今回,我々は治療抵抗性慢性うっ血性心不全に対するE-643の急性効果を,薬物動態と血行動態より検討したので報告する。
Estimation of pharmachokinetics and hemodynamics were performed in 6 patients with severe congestive heart failure before and after administration of oral E-643 (2mg), which is a longacting, new α-receptor blocking drug.
The pharmachokinetic parameters were as follows: Plasma peak concentration level (computer-calculated valves) was 36.2+22.9 (mean 4±SD) ng/ml, time of the peak level was 2.33±0.82 hours and elemination half life of beta phase (TI/2) was 2.31±1.60 hours.

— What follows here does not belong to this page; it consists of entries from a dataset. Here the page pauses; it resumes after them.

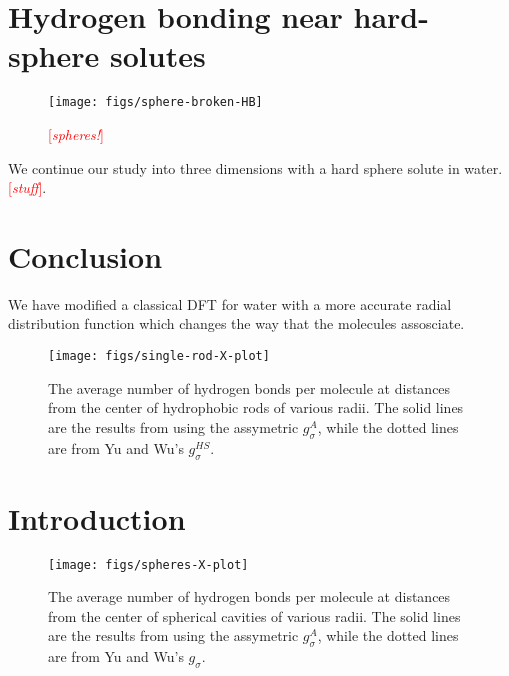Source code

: \documentclass[twocolumn,amsmath,amssymb,prl]{revtex4-1}
\newcommand{\fixme}[1]{\textcolor{red}{[\emph{#1}]}}
\begin{document}
\section{Hydrogen bonding near hard-sphere solutes}

\begin{figure}
\begin{center}
\texttt{[image: figs/sphere-broken-HB]}
\end{center}
\caption{ \fixme{spheres!}}
\label{fig:spheres-broken-HB}
\end{figure}

We continue our study into three dimensions with a hard sphere solute
in water.\fixme{stuff}.

\section{Conclusion}

We have modified a classical DFT for water with a more accurate radial
distribution function which changes the way that the molecules assosciate.

\clearpage
  
\begin{figure}
\begin{center}
\texttt{[image: figs/single-rod-X-plot]}
\end{center}
\caption{ The average number of hydrogen bonds per molecule at
  distances from the center of hydrophobic rods of various
  radii. The solid lines are the results from using the assymetric
  $g_{\sigma}^A$, while the dotted lines are from Yu and Wu's $g_{\sigma}^{HS}$.}
\label{fig:single-rod-X}
\end{figure}
\section{Introduction}

\begin{figure}
\begin{center}
\texttt{[image: figs/spheres-X-plot]}
\end{center}
\caption{ The average number of hydrogen bonds per molecule at
  distances from the center of spherical cavities of various
  radii. The solid lines are the results from using the assymetric
  $g_{\sigma}^A$, while the dotted lines are from Yu and Wu's $g_{\sigma}$.}
\label{fig:spheres-X}
\end{figure}
\end{document}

The hemodynamic parameters were as follows: After administration of E-643, the effects occurred within 1 hours, reached to the maximum at 3 hours and persisted for 5 or 6 hours. At peak effect, cardiac index increased from 1.84±0.30 L/min/m2 to 2.52±0.47 L/min/m2, mean right atrial pressure decreased from 9±5 mmHg to 4±2 mmHg, mean pulmonary capillary wedge pressure decreased from 30±10 mmHg to 19±9 mmHg, systemic vascular resistance decreased from 2189±693 dynes・sec・cm-5 to 1857±256 dynes・sec・cm-5, and pulmonary vascular resistance decreased from 316±103 dynes・sec・cm-5 to 236±105 dyne・sec・cm-5, however heart rate and mean blood pressure remained unchanged.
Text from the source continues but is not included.